To do ▸
Please print the data shown below without any alteration.

Material for this exercise ▸

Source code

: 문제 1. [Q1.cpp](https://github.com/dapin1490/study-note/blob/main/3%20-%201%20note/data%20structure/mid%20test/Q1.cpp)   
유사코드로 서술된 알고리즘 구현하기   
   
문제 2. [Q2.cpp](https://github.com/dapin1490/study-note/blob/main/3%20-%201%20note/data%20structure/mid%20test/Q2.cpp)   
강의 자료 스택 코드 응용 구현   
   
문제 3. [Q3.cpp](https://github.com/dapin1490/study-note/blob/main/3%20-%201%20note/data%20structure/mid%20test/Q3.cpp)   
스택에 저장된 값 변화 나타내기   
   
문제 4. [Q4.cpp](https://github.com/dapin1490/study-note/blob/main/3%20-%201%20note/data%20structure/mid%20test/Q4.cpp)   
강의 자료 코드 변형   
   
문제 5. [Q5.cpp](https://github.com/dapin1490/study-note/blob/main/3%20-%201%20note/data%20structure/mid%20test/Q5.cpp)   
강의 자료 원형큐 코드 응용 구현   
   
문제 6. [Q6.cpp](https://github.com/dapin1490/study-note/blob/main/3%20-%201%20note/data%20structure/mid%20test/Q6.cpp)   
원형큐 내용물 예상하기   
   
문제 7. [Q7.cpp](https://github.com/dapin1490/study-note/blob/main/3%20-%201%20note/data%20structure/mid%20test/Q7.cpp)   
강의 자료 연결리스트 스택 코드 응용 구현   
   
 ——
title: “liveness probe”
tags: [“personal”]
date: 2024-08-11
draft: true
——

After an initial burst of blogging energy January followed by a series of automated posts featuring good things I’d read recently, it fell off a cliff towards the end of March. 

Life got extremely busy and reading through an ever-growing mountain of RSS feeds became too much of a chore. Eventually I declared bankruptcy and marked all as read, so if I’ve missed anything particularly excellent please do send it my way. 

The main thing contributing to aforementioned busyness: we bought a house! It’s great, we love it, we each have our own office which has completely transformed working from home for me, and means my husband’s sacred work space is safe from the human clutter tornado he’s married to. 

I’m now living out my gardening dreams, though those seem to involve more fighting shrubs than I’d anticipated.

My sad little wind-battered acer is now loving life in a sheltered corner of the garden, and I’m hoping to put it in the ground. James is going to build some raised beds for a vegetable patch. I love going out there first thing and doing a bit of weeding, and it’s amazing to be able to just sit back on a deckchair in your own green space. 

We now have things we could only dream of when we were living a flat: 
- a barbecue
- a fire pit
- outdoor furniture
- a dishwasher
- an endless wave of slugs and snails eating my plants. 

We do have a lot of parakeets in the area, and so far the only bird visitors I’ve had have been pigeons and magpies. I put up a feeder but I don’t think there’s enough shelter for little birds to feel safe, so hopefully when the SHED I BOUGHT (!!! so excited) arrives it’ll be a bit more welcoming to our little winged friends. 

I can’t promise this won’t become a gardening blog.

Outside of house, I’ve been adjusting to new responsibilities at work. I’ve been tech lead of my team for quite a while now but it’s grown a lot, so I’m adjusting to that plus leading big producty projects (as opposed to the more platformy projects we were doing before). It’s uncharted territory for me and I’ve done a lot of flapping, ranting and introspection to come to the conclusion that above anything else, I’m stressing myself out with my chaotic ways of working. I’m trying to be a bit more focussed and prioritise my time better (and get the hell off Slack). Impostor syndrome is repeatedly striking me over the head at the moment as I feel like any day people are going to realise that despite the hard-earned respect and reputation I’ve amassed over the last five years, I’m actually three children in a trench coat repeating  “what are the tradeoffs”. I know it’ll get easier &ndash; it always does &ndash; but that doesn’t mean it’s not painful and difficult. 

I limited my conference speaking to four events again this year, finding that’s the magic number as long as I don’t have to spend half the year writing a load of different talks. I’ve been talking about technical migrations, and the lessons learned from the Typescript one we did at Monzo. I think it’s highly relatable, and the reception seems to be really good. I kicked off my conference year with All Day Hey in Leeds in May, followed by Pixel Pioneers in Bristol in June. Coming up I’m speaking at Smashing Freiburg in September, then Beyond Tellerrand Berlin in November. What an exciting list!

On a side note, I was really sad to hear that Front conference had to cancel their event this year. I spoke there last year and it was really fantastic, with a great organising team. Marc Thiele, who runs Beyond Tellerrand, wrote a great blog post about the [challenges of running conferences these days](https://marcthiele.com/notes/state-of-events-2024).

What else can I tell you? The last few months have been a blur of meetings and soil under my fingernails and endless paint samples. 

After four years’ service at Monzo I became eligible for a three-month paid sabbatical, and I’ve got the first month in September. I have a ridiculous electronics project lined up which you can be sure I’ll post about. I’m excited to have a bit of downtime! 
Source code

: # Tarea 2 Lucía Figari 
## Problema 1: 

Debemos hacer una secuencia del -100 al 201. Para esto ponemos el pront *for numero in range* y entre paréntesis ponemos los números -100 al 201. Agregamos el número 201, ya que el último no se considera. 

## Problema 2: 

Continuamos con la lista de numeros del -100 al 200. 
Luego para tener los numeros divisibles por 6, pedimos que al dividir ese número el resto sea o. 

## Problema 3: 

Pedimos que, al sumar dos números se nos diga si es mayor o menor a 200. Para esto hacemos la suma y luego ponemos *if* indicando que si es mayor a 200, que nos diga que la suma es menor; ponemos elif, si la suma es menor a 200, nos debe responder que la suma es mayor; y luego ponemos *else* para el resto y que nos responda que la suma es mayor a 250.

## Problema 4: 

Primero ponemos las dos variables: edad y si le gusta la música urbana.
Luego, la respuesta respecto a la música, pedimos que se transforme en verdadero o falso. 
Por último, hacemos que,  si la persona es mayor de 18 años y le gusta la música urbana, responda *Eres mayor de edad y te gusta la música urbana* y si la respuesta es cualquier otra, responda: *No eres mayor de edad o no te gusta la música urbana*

Task answer ▸
Source code

: 문제 1. [Q1.cpp](https://github.com/dapin1490/study-note/blob/main/3%20-%201%20note/data%20structure/mid%20test/Q1.cpp)   
유사코드로 서술된 알고리즘 구현하기   
   
문제 2. [Q2.cpp](https://github.com/dapin1490/study-note/blob/main/3%20-%201%20note/data%20structure/mid%20test/Q2.cpp)   
강의 자료 스택 코드 응용 구현   
   
문제 3. [Q3.cpp](https://github.com/dapin1490/study-note/blob/main/3%20-%201%20note/data%20structure/mid%20test/Q3.cpp)   
스택에 저장된 값 변화 나타내기   
   
문제 4. [Q4.cpp](https://github.com/dapin1490/study-note/blob/main/3%20-%201%20note/data%20structure/mid%20test/Q4.cpp)   
강의 자료 코드 변형   
   
문제 5. [Q5.cpp](https://github.com/dapin1490/study-note/blob/main/3%20-%201%20note/data%20structure/mid%20test/Q5.cpp)   
강의 자료 원형큐 코드 응용 구현   
   
문제 6. [Q6.cpp](https://github.com/dapin1490/study-note/blob/main/3%20-%201%20note/data%20structure/mid%20test/Q6.cpp)   
원형큐 내용물 예상하기   
   
문제 7. [Q7.cpp](https://github.com/dapin1490/study-note/blob/main/3%20-%201%20note/data%20structure/mid%20test/Q7.cpp)   
강의 자료 연결리스트 스택 코드 응용 구현   
   
 ——
title: “liveness probe”
tags: [“personal”]
date: 2024-08-11
draft: true
——

After an initial burst of blogging energy January followed by a series of automated posts featuring good things I’d read recently, it fell off a cliff towards the end of March. 

Life got extremely busy and reading through an ever-growing mountain of RSS feeds became too much of a chore. Eventually I declared bankruptcy and marked all as read, so if I’ve missed anything particularly excellent please do send it my way. 

The main thing contributing to aforementioned busyness: we bought a house! It’s great, we love it, we each have our own office which has completely transformed working from home for me, and means my husband’s sacred work space is safe from the human clutter tornado he’s married to. 

I’m now living out my gardening dreams, though those seem to involve more fighting shrubs than I’d anticipated.

My sad little wind-battered acer is now loving life in a sheltered corner of the garden, and I’m hoping to put it in the ground. James is going to build some raised beds for a vegetable patch. I love going out there first thing and doing a bit of weeding, and it’s amazing to be able to just sit back on a deckchair in your own green space. 

We now have things we could only dream of when we were living a flat: 
- a barbecue
- a fire pit
- outdoor furniture
- a dishwasher
- an endless wave of slugs and snails eating my plants. 

We do have a lot of parakeets in the area, and so far the only bird visitors I’ve had have been pigeons and magpies. I put up a feeder but I don’t think there’s enough shelter for little birds to feel safe, so hopefully when the SHED I BOUGHT (!!! so excited) arrives it’ll be a bit more welcoming to our little winged friends. 

I can’t promise this won’t become a gardening blog.

Outside of house, I’ve been adjusting to new responsibilities at work. I’ve been tech lead of my team for quite a while now but it’s grown a lot, so I’m adjusting to that plus leading big producty projects (as opposed to the more platformy projects we were doing before). It’s uncharted territory for me and I’ve done a lot of flapping, ranting and introspection to come to the conclusion that above anything else, I’m stressing myself out with my chaotic ways of working. I’m trying to be a bit more focussed and prioritise my time better (and get the hell off Slack). Impostor syndrome is repeatedly striking me over the head at the moment as I feel like any day people are going to realise that despite the hard-earned respect and reputation I’ve amassed over the last five years, I’m actually three children in a trench coat repeating  “what are the tradeoffs”. I know it’ll get easier &ndash; it always does &ndash; but that doesn’t mean it’s not painful and difficult. 

I limited my conference speaking to four events again this year, finding that’s the magic number as long as I don’t have to spend half the year writing a load of different talks. I’ve been talking about technical migrations, and the lessons learned from the Typescript one we did at Monzo. I think it’s highly relatable, and the reception seems to be really good. I kicked off my conference year with All Day Hey in Leeds in May, followed by Pixel Pioneers in Bristol in June. Coming up I’m speaking at Smashing Freiburg in September, then Beyond Tellerrand Berlin in November. What an exciting list!

On a side note, I was really sad to hear that Front conference had to cancel their event this year. I spoke there last year and it was really fantastic, with a great organising team. Marc Thiele, who runs Beyond Tellerrand, wrote a great blog post about the [challenges of running conferences these days](https://marcthiele.com/notes/state-of-events-2024).

What else can I tell you? The last few months have been a blur of meetings and soil under my fingernails and endless paint samples. 

After four years’ service at Monzo I became eligible for a three-month paid sabbatical, and I’ve got the first month in September. I have a ridiculous electronics project lined up which you can be sure I’ll post about. I’m excited to have a bit of downtime! 
Source code

: # Tarea 2 Lucía Figari 
## Problema 1: 

Debemos hacer una secuencia del -100 al 201. Para esto ponemos el pront *for numero in range* y entre paréntesis ponemos los números -100 al 201. Agregamos el número 201, ya que el último no se considera. 

## Problema 2: 

Continuamos con la lista de numeros del -100 al 200. 
Luego para tener los numeros divisibles por 6, pedimos que al dividir ese número el resto sea o. 

## Problema 3: 

Pedimos que, al sumar dos números se nos diga si es mayor o menor a 200. Para esto hacemos la suma y luego ponemos *if* indicando que si es mayor a 200, que nos diga que la suma es menor; ponemos elif, si la suma es menor a 200, nos debe responder que la suma es mayor; y luego ponemos *else* para el resto y que nos responda que la suma es mayor a 250.

## Problema 4: 

Primero ponemos las dos variables: edad y si le gusta la música urbana.
Luego, la respuesta respecto a la música, pedimos que se transforme en verdadero o falso. 
Por último, hacemos que,  si la persona es mayor de 18 años y le gusta la música urbana, responda *Eres mayor de edad y te gusta la música urbana* y si la respuesta es cualquier otra, responda: *No eres mayor de edad o no te gusta la música urbana*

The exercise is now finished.